## Records for the task
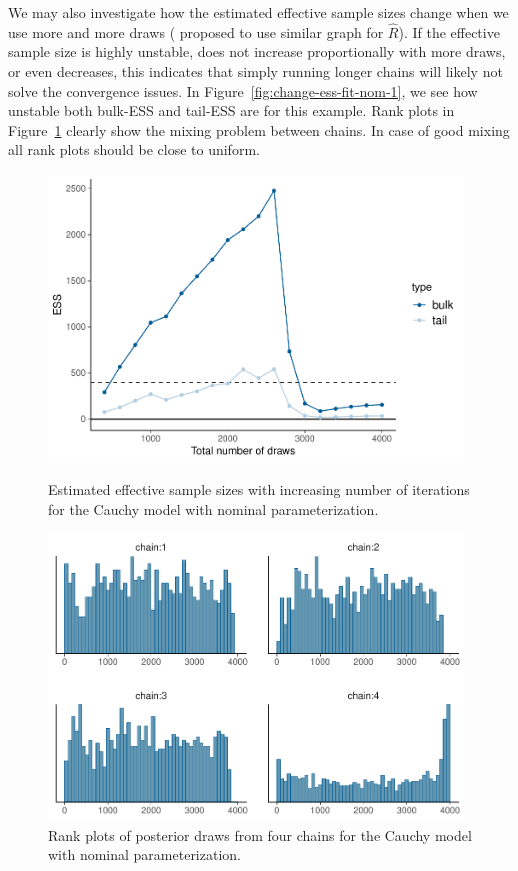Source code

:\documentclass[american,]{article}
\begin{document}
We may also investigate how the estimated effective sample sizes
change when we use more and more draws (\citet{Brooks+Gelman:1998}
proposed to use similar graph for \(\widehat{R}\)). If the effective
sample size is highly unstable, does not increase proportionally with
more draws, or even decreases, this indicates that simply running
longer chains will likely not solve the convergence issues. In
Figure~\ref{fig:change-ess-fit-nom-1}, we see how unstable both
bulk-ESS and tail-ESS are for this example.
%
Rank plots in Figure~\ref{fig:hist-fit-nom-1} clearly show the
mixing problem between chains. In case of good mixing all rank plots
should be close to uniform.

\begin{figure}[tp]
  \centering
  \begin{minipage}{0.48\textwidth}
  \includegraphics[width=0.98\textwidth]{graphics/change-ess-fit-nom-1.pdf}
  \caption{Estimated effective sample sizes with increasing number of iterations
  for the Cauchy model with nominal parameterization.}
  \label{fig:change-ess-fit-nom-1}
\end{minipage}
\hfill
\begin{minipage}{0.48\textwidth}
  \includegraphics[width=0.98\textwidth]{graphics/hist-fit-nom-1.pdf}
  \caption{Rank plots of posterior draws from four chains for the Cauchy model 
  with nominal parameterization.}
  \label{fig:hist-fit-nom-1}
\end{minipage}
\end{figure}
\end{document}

==

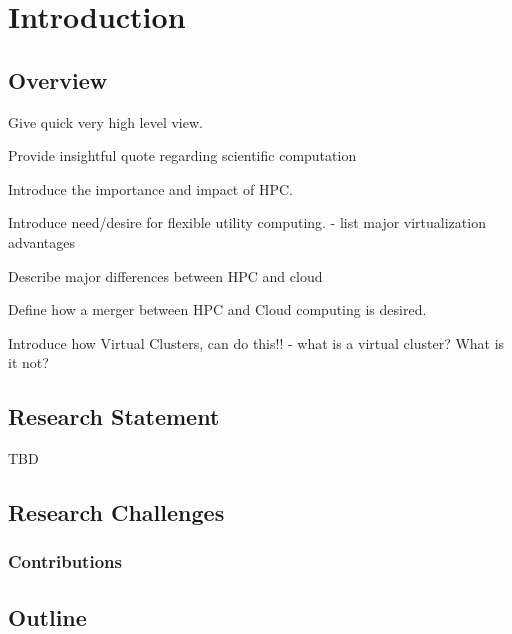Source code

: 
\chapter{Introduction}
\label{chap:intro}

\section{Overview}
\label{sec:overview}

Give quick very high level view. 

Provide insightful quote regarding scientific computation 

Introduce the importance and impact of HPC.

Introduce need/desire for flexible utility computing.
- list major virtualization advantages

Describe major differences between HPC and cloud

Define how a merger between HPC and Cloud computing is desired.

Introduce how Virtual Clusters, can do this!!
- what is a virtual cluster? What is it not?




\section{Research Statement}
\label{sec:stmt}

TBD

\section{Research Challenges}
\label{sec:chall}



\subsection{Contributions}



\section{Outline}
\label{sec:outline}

## Exercise requirements
Every line of the data above that includes "change" should be listed.

## Output of the exercise
change when we use more and more draws (\citet{Brooks+Gelman:1998}
Figure~\ref{fig:change-ess-fit-nom-1}, we see how unstable both
  \includegraphics[width=0.98\textwidth]{graphics/change-ess-fit-nom-1.pdf}
  \label{fig:change-ess-fit-nom-1}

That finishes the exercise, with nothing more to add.